Ages and Ages ...

From: Julian Lord <julian.lord_at_wanadoo.fr>
Date: Fri, 10 May 2002 15:26:52 +0200


Alex :

> There's something about Alex' and my own logic that doesn't gel.

Case in point (sigh!) I guess that this is what a theological discussion between a Brithini and a Lunar theist might sound like :

Oh, and Alex is turning up the heat as well : glee (not)

> > Yeah well, here's why this sort of thread is called "speculative".
>
> It might help if you mark your speculations as such, especially where
> they might otherwise resemble assertions.

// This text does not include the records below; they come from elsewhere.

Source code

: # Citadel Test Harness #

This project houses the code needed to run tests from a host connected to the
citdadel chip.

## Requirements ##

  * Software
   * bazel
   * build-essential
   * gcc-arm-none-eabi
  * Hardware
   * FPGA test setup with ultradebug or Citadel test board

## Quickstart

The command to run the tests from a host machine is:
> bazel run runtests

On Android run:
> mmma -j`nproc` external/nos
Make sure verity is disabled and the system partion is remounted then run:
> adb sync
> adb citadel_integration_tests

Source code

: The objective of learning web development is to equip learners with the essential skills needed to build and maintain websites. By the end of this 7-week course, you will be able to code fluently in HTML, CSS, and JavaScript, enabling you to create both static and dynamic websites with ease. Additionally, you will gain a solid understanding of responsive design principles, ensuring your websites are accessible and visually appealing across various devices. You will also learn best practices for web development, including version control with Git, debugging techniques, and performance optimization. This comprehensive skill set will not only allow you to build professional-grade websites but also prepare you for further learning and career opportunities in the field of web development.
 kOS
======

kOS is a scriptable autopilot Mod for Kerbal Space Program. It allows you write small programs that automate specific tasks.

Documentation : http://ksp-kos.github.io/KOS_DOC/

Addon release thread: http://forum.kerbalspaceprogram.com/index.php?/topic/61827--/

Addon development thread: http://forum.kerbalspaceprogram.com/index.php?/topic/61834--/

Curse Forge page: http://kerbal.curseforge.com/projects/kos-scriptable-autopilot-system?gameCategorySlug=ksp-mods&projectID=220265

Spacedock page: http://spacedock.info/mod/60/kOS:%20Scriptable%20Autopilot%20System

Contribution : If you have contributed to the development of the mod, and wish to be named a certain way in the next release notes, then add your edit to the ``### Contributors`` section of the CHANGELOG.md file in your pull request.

Battle of the Straw Men : Episode 55 : Nit-Pickers of the Gods ....

> The version of Subere I have to hand (Troll
> Gods) dispenses with "everything before the Storm Age" in one paragraph,
> which is conspicuously free of anything that would distinguish clearly
> between "Green" and "Golden" Ages, much less anything that would imply
> a separate Blue or Black.

II. Cult Ecology "Subere is the goddess of First Darkness, the darkness which has never been pierced by light."

This First Darkness is the Age under discussion.

In UZ : "Subere of the Deep Dark Within existed long before the other spirits and deities worshipped by the uz."

I detect an Alexism here : when engaging in discussion, deny, whenever possible, all central points of partner's position, so that said discussion can then grind to a halt, and Alex' cherished statu quo remain, magnificently untarnished.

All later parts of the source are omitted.